Israel has become an indispensable ally in the war against the Islamic State in Sinai. Egypt and Saudi Arabia are pursuing its friendliness. The warm peace is getting warmer, while Egyptian individuals are afraid of Israeli individuals for legendary reasons. Even when Shehaby refuses to shake hands with his Israeli opponent, he does it with shame.
The normalization debate is only opened when somebody normalizes, to target only this one normalizer. The document referred to above was only written because Lebanese-born French novelist Amin Maalouf gave an interview to an Israeli television channel.
When someone normalizes — by visiting Israel, translating their work to Hebrew or appearing on Israeli media — intellectuals rise against him or her, then other intellectuals rise against those intellectuals. Both parties are not really concerned about normalization, as evidenced by the fact that their debate only occurs when an incident happens. If they have spare time, they don’t spend it contemplating the nature and limits of normalization. The question of normalization is always postponed until an event forces us to address it, and when one occurs there’s no place for a calm conversation, only hysteria, because we’re in the middle of a crisis.
The Judo match was an event, but the Egyptian was not ready. He was besieged by nightmarish possibilities, surrounded by the whole Arab Israeli conflict. Under different circumstances and with a different history of rational conversation about Israel and how to challenge it, he could have been more comfortable with himself. Even refusing to shake hands with the Israeli, he would have been more convincing.
In our region normalization does not acquire momentum and become an indicator of a person’s politics except during political suffocation, when political opposition is limited to Islamists and nationalists.
Egypt has long been burdened with this political suffocation, except for two or three years after the January 25 revolution in 2011. I didn’t hear one accusation of normalization in 2011. We had just come out of a revolution, proud of ourselves and proud of being Egyptian. We believed we could stand up to the world. That year was the year of rising nationalist sentiment in Egypt and other Arab countries. This will be hard to understand for the enemies of the Arab spring, the children of Bashar al-Assad and Gamal Abdel Nasser.

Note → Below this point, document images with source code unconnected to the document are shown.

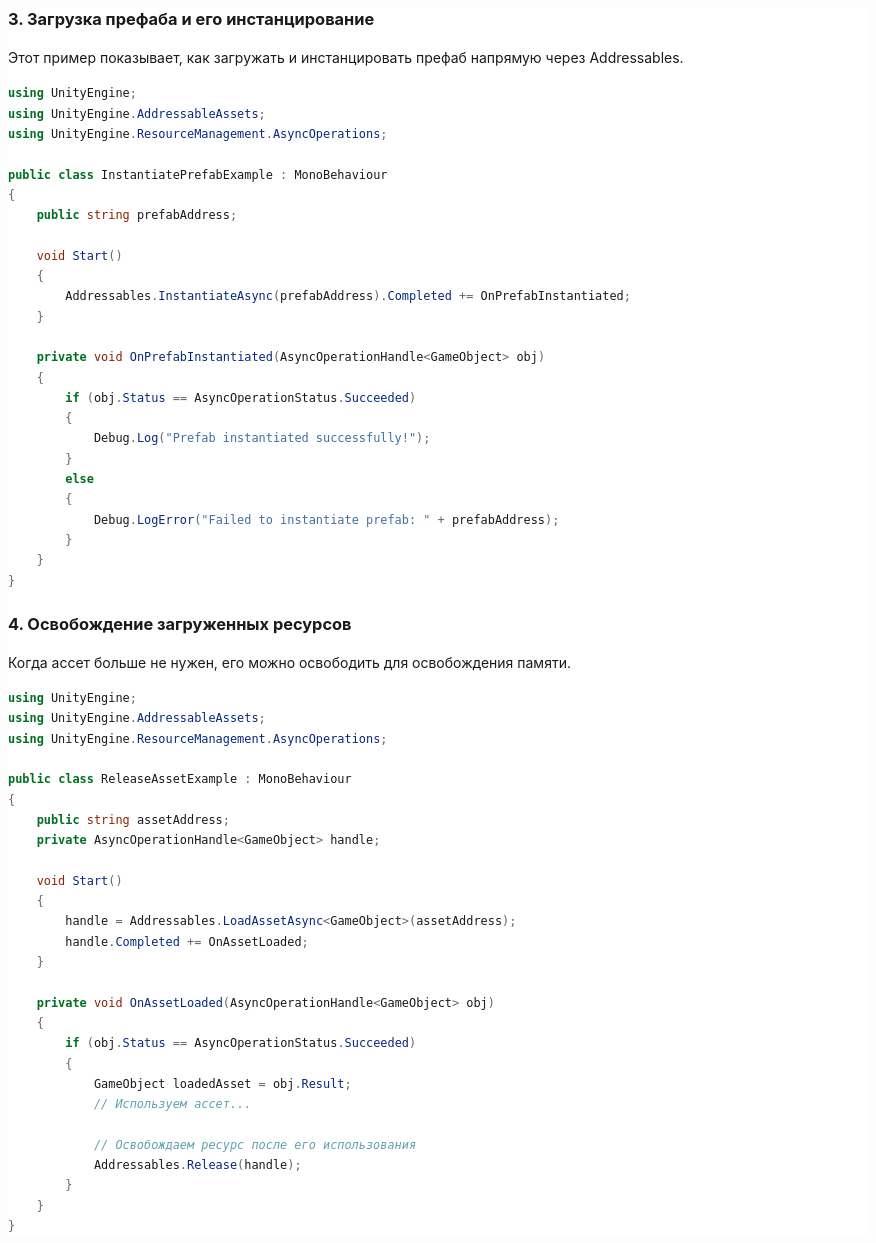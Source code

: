 ### 3. **Загрузка префаба и его инстанцирование**

Этот пример показывает, как загружать и инстанцировать префаб напрямую через Addressables.

```csharp
using UnityEngine;
using UnityEngine.AddressableAssets;
using UnityEngine.ResourceManagement.AsyncOperations;

public class InstantiatePrefabExample : MonoBehaviour
{
    public string prefabAddress;

    void Start()
    {
        Addressables.InstantiateAsync(prefabAddress).Completed += OnPrefabInstantiated;
    }

    private void OnPrefabInstantiated(AsyncOperationHandle<GameObject> obj)
    {
        if (obj.Status == AsyncOperationStatus.Succeeded)
        {
            Debug.Log("Prefab instantiated successfully!");
        }
        else
        {
            Debug.LogError("Failed to instantiate prefab: " + prefabAddress);
        }
    }
}
```

### 4. **Освобождение загруженных ресурсов**

Когда ассет больше не нужен, его можно освободить для освобождения памяти.

```csharp
using UnityEngine;
using UnityEngine.AddressableAssets;
using UnityEngine.ResourceManagement.AsyncOperations;

public class ReleaseAssetExample : MonoBehaviour
{
    public string assetAddress;
    private AsyncOperationHandle<GameObject> handle;

    void Start()
    {
        handle = Addressables.LoadAssetAsync<GameObject>(assetAddress);
        handle.Completed += OnAssetLoaded;
    }

    private void OnAssetLoaded(AsyncOperationHandle<GameObject> obj)
    {
        if (obj.Status == AsyncOperationStatus.Succeeded)
        {
            GameObject loadedAsset = obj.Result;
            // Используем ассет...

            // Освобождаем ресурс после его использования
            Addressables.Release(handle);
        }
    }
}
```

Now, the Egyptian athlete refused to shake hands with his Israeli counterpart. But he did it with his head low, turning a moment theoretically meant to be “a courageous stand against the Zionist entity” into a moment of national shame and self-hate.
Because the nationalist discourse is dull and lacks sensitivity, every day more and more Egyptians dare to declare that they don’t understand the Arab Israeli conflict, and wonder why, then, Israel is bad. This is the moment for the nationalist discourse to announce failure, or at least hear the deep cracks in the walls that exclude people who don’t consider Israel an enemy and do not visualize Palestinians on their map of the Middle East.
It’s true that the boycott of Israel in its traditional form is falling apart and losing its sanctity, and it’s true that I have no hope that what will come will be any better, but I do believe that continuing to be active in this way does matter.